-------- Exercise data --------
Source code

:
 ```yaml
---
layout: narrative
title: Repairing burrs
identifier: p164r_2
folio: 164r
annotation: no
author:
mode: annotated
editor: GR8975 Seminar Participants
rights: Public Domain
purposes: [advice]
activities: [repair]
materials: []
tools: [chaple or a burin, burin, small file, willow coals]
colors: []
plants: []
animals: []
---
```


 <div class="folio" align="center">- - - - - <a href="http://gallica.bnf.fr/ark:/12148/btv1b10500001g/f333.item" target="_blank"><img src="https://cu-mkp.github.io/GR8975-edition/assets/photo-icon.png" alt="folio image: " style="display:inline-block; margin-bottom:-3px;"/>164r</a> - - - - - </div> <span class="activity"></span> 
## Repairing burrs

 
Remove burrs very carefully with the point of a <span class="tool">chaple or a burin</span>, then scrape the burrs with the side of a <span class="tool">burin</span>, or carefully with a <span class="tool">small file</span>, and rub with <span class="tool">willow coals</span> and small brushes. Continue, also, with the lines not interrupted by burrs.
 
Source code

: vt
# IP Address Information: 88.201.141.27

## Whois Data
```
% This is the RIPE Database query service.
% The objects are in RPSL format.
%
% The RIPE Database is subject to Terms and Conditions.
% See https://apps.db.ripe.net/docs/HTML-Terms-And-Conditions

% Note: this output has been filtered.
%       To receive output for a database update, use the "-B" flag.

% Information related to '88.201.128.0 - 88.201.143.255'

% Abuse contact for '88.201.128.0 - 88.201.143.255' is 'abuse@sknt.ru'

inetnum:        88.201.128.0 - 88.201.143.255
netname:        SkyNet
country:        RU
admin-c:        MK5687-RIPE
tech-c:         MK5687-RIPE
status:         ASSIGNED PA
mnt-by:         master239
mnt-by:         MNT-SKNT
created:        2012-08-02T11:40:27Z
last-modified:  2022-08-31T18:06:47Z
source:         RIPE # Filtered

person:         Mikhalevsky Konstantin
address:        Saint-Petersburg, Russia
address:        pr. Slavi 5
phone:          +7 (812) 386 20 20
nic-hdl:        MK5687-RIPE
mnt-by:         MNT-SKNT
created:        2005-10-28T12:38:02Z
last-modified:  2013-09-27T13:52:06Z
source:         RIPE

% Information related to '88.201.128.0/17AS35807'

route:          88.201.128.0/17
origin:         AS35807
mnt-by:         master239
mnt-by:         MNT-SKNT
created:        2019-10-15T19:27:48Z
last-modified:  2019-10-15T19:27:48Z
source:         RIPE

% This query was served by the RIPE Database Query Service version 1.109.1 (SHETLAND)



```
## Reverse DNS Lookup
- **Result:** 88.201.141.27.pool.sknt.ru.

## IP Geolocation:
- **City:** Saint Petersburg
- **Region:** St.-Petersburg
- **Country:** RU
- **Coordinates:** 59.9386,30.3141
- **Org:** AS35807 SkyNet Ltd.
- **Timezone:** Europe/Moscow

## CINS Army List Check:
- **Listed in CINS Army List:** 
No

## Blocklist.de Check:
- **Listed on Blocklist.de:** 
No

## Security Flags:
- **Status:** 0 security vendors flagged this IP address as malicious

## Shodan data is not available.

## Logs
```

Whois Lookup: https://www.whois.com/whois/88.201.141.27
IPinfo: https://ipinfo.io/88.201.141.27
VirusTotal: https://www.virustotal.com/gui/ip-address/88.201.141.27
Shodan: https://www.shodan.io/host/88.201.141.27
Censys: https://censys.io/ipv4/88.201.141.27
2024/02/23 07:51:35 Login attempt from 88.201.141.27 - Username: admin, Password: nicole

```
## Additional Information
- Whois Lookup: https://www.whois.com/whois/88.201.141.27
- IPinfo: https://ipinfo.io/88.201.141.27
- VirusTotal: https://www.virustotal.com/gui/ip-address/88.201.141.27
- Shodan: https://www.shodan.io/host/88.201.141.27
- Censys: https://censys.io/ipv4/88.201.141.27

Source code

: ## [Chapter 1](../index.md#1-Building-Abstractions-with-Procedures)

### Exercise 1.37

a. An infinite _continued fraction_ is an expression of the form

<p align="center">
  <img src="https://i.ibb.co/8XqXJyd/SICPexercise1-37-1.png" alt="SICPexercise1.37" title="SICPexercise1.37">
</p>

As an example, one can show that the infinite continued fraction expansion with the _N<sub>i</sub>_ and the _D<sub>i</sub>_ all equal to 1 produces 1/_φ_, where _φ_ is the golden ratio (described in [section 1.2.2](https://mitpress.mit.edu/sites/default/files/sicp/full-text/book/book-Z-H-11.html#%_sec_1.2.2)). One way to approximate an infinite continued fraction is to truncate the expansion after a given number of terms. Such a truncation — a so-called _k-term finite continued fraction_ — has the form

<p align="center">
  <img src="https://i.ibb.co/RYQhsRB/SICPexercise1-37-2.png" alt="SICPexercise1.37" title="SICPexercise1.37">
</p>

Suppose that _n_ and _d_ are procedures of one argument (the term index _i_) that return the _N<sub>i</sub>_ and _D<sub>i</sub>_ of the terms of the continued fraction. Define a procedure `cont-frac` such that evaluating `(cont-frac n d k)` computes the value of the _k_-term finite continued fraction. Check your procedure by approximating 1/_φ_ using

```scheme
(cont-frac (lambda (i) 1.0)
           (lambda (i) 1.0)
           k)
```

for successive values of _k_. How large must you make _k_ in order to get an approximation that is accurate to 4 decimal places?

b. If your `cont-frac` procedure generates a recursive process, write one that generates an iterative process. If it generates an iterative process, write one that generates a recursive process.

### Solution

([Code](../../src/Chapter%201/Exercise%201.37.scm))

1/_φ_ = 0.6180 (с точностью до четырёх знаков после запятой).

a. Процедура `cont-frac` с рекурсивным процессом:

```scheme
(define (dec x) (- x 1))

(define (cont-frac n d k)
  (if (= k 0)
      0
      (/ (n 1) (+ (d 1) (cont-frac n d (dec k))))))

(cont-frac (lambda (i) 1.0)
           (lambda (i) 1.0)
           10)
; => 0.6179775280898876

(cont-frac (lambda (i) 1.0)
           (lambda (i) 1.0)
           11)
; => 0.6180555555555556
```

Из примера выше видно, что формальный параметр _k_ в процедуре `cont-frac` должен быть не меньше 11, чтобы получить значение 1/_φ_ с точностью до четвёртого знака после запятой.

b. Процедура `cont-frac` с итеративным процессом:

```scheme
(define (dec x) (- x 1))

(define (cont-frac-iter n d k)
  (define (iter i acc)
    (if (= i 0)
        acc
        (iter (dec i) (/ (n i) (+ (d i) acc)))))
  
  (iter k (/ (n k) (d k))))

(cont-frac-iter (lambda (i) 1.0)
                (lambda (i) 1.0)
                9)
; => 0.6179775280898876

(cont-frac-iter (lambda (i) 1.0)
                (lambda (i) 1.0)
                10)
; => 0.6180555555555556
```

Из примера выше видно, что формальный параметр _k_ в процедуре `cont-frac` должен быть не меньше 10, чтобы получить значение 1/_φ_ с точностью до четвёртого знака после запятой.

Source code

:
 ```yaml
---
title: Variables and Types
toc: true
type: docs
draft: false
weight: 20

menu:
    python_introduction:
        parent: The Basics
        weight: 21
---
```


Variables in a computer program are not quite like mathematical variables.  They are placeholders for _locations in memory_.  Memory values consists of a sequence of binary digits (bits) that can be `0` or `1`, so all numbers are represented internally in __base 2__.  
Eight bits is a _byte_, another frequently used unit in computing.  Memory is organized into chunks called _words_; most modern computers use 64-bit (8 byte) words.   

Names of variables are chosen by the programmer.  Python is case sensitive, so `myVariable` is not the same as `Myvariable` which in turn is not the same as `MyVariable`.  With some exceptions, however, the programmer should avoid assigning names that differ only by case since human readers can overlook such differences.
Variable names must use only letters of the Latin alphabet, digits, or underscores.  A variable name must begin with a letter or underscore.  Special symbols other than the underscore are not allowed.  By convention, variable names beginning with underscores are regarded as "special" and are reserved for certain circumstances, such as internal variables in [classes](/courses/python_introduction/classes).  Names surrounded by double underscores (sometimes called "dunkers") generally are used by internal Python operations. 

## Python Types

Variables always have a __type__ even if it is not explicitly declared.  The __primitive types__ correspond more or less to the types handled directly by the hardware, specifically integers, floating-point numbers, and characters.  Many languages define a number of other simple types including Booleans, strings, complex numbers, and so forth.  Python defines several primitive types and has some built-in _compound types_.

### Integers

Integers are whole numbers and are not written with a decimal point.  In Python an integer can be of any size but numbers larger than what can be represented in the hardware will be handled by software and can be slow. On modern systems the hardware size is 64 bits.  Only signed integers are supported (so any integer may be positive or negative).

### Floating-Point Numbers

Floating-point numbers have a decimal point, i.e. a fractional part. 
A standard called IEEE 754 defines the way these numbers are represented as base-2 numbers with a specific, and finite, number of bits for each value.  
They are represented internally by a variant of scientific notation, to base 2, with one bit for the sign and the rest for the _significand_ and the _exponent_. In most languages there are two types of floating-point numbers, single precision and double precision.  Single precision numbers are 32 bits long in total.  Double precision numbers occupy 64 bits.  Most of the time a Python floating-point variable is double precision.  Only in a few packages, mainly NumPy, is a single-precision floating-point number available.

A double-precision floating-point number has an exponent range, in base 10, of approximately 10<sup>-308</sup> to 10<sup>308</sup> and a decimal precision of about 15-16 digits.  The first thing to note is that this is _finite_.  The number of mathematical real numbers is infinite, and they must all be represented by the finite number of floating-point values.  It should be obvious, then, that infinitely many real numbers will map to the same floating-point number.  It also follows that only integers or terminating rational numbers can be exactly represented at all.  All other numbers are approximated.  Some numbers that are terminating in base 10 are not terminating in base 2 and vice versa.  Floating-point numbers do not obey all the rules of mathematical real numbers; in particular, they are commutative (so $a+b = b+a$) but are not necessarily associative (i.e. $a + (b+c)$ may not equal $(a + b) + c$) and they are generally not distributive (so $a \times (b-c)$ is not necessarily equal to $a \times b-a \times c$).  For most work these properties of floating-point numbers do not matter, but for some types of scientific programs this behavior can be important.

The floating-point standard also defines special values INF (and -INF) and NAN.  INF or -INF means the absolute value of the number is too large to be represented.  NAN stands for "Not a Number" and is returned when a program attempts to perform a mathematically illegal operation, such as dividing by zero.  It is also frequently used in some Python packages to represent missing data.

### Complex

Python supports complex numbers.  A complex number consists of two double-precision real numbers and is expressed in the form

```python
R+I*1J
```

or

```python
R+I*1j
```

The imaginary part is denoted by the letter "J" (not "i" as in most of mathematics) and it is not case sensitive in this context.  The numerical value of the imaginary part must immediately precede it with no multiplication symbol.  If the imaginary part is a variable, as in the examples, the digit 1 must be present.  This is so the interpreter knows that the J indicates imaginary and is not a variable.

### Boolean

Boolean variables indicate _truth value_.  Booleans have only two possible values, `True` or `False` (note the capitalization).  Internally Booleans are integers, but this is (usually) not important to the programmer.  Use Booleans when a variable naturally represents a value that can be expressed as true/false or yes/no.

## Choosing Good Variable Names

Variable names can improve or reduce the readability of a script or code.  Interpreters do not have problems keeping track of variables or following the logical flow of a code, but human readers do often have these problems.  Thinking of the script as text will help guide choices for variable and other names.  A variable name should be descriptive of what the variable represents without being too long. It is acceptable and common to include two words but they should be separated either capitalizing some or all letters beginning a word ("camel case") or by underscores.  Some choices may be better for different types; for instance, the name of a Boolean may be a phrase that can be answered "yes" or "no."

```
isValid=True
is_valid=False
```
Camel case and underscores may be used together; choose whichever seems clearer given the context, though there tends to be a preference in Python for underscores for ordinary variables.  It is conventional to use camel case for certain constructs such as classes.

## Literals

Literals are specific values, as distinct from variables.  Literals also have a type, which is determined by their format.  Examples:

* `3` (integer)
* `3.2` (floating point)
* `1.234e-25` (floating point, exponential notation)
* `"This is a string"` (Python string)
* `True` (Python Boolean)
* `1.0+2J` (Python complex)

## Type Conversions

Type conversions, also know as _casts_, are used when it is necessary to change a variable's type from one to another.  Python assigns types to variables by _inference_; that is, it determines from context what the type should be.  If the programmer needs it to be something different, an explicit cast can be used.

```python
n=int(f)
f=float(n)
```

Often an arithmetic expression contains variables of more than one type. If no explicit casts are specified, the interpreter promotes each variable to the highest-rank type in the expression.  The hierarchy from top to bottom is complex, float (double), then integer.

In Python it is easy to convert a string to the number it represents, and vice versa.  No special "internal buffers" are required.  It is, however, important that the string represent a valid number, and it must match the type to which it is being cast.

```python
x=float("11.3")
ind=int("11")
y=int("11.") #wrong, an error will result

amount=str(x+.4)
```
--------
Beginning at the top of the entries above, output each line exactly, and end with the line in which "# IP Address Information: 88.201.141.27" appears.

# Problem solution
Source code

:
 ```yaml
---
layout: narrative
title: Repairing burrs
identifier: p164r_2
folio: 164r
annotation: no
author:
mode: annotated
editor: GR8975 Seminar Participants
rights: Public Domain
purposes: [advice]
activities: [repair]
materials: []
tools: [chaple or a burin, burin, small file, willow coals]
colors: []
plants: []
animals: []
---
```


 <div class="folio" align="center">- - - - - <a href="http://gallica.bnf.fr/ark:/12148/btv1b10500001g/f333.item" target="_blank"><img src="https://cu-mkp.github.io/GR8975-edition/assets/photo-icon.png" alt="folio image: " style="display:inline-block; margin-bottom:-3px;"/>164r</a> - - - - - </div> <span class="activity"></span> 
## Repairing burrs

 
Remove burrs very carefully with the point of a <span class="tool">chaple or a burin</span>, then scrape the burrs with the side of a <span class="tool">burin</span>, or carefully with a <span class="tool">small file</span>, and rub with <span class="tool">willow coals</span> and small brushes. Continue, also, with the lines not interrupted by burrs.
 
Source code

: vt
# IP Address Information: 88.201.141.27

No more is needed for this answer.